Landslides pose growing threat around Three Gorges Dam project.
|Millions of people have been forced to move up the banks of the Yangtze|
The Amazon may be larger, the Nile longer, but no river flows through the lives of as many people as the Yangtze, known in China as the Chang Jiang.
Despite the spectacular views, for many it brings back memories of bitterness and pain.
Zhang Zheng Jun now lives with his wife in one room overlooking the river, his only belongings spilling out of a suitcase.
In March he was forcibly relocated – his home demolished to make way for a bridge over the new reservoir created by China’s Three Gorges Dam.
|Zhang is angry about his treatment
by the authorities
When he refused to accept the government’s compensation offer he was arrested and his house torn down.
Up to four million people may lose their homes before the project is completed in 2009.
More than 1.5 million people have already been forcibly resettled, but many complain they have yet to see any compensation.
Allegations of corruption are also widespread, with reports emerging that tens of millions of dollars of resettlement money are being pocketed by corrupt officials.
Rising housing costs
From a rooftop Zhang points out to me where he used to live.
Other villagers say the same – that they cannot rebuild their lives on the money the government is offering.
Zhang Zheng Jun said it was not enough for houses in the area.
“Thirty-five dollars per square metre is far from enough to build a new house.”
The Three Gorges dam is the cause of their pain.
The length of the Golden Gate bridge, and twice as high, it holds back a reservoir of nine million cubic miles of water.
The Yangtze has risen by 150m, swallowing whole cities and towns.
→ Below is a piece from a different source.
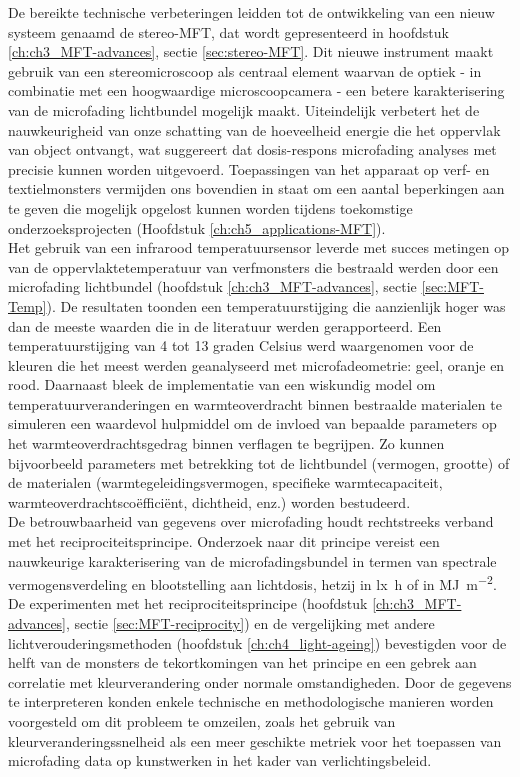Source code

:De bereikte technische verbeteringen leidden tot de ontwikkeling van een nieuw systeem genaamd de stereo-MFT, dat wordt gepresenteerd in hoofdstuk \ref{ch:ch3_MFT-advances}, sectie \ref{sec:stereo-MFT}. Dit nieuwe instrument maakt gebruik van een stereomicroscoop als centraal element waarvan de optiek - in combinatie met een hoogwaardige microscoopcamera - een betere karakterisering van de microfading lichtbundel mogelijk maakt. Uiteindelijk verbetert het de nauwkeurigheid van onze schatting van de hoeveelheid energie die het oppervlak van object ontvangt, wat suggereert dat dosis-respons microfading analyses met precisie kunnen worden uitgevoerd. Toepassingen van het apparaat op verf- en textielmonsters vermijden ons bovendien in staat om een aantal beperkingen aan te geven die mogelijk opgelost kunnen worden tijdens toekomstige onderzoeksprojecten (Hoofdstuk \ref{ch:ch5_applications-MFT}).\\

Het gebruik van een infrarood temperatuursensor leverde met succes metingen op van de oppervlaktetemperatuur van verfmonsters die bestraald werden door een microfading lichtbundel (hoofdstuk \ref{ch:ch3_MFT-advances}, sectie \ref{sec:MFT-Temp}). De resultaten toonden een temperatuurstijging die aanzienlijk hoger was dan de meeste waarden die in de literatuur werden gerapporteerd. Een temperatuurstijging van 4 tot 13 graden Celsius werd waargenomen voor de kleuren die het meest werden geanalyseerd met microfadeometrie: geel, oranje en rood. Daarnaast bleek de implementatie van een wiskundig model om temperatuurveranderingen en warmteoverdracht binnen bestraalde materialen te simuleren een waardevol hulpmiddel om de invloed van bepaalde parameters op het warmteoverdrachtsgedrag binnen verflagen te begrijpen. Zo kunnen bijvoorbeeld parameters met betrekking tot de lichtbundel (vermogen, grootte) of de materialen (warmtegeleidingsvermogen, specifieke warmtecapaciteit, warmteoverdrachtscoëfficiënt, dichtheid, enz.) worden bestudeerd. \\

De betrouwbaarheid van gegevens over microfading houdt rechtstreeks verband met het reciprociteitsprincipe. Onderzoek naar dit principe vereist een nauwkeurige karakterisering van de microfadingsbundel in termen van spectrale vermogensverdeling en blootstelling aan lichtdosis, hetzij in \unit{\lux\hour} of in \unit{\mega\joule\per\square\metre}. De experimenten met het reciprociteitsprincipe (hoofdstuk \ref{ch:ch3_MFT-advances}, sectie \ref{sec:MFT-reciprocity}) en de vergelijking met andere lichtverouderingsmethoden (hoofdstuk \ref{ch:ch4_light-ageing}) bevestigden voor de helft van de monsters de tekortkomingen van het principe en een gebrek aan correlatie met kleurverandering onder normale omstandigheden. Door de gegevens te interpreteren konden enkele technische en methodologische manieren worden voorgesteld om dit probleem te omzeilen, zoals het gebruik van kleurveranderingssnelheid als een meer geschikte metriek voor het toepassen van microfading data op kunstwerken in het kader van verlichtingsbeleid.\\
But while the first wave of migration is almost complete, the government recently revealed that unexpected complications could mean as many as four million more people will have to be moved.
|Factfile: Three Gorges Dam|
Official cost $25bn, although actual cost thought to be much higher
Reservoir created by dam is 660km long
1.5 million people forced to move to make way for reservoir so far
Another four million will have to move by 2020
Dam is 2,100m long and almost 200m high
For those who predicted massive environmental and social upheaval, there is little satisfaction in seeing that come true.
Dai Qing, an environmental campaigner, says: “We feel very sad. We warned them before and we didn’t want this to happen but they didn’t listen to us.
“It was the ordinary people who suffered the most.”
Villages have been built above the Yangtze to house those who had once lived on the riverbanks below.
Old and poor, they left behind their ancestral homes.
But cracks have started to appear in their new houses and the river has risen further, a process which will eventually force them to move again.
“Living here, every extra day is a bonus,” says Wang Da Ying, a farmer in one of the villages.
“I spent all my savings on this house. We’ll have to move again, but I just can’t afford it.”
Perched precariously on the steep hillside, many villagers fear the day when their lives are once again swallowed up by the rising waters of the Yangtze river.